Provide a character-exact reproduction of the lines from the line with "5. **Offers smooth" to the end of the entries.

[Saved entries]
********************
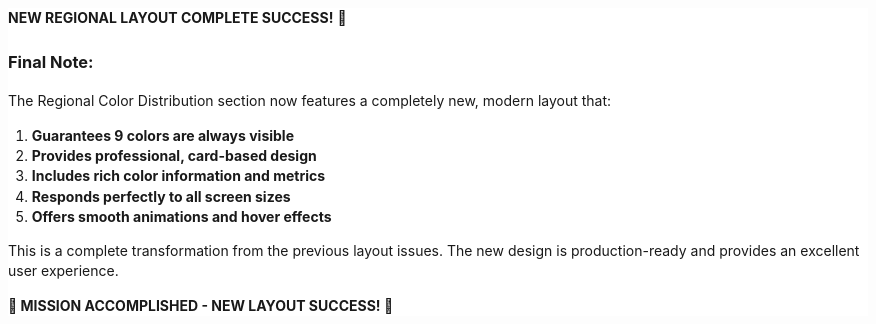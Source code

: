 **NEW REGIONAL LAYOUT COMPLETE SUCCESS!** 🎨

### Final Note:
The Regional Color Distribution section now features a completely new, modern layout that:
1. **Guarantees 9 colors are always visible**
2. **Provides professional, card-based design**
3. **Includes rich color information and metrics**
4. **Responds perfectly to all screen sizes**
5. **Offers smooth animations and hover effects**

This is a complete transformation from the previous layout issues. The new design is production-ready and provides an excellent user experience.

**🎨 MISSION ACCOMPLISHED - NEW LAYOUT SUCCESS! 🎨**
********************
▶ Your solution
5. **Offers smooth animations and hover effects**

This is a complete transformation from the previous layout issues. The new design is production-ready and provides an excellent user experience.

**🎨 MISSION ACCOMPLISHED - NEW LAYOUT SUCCESS! 🎨**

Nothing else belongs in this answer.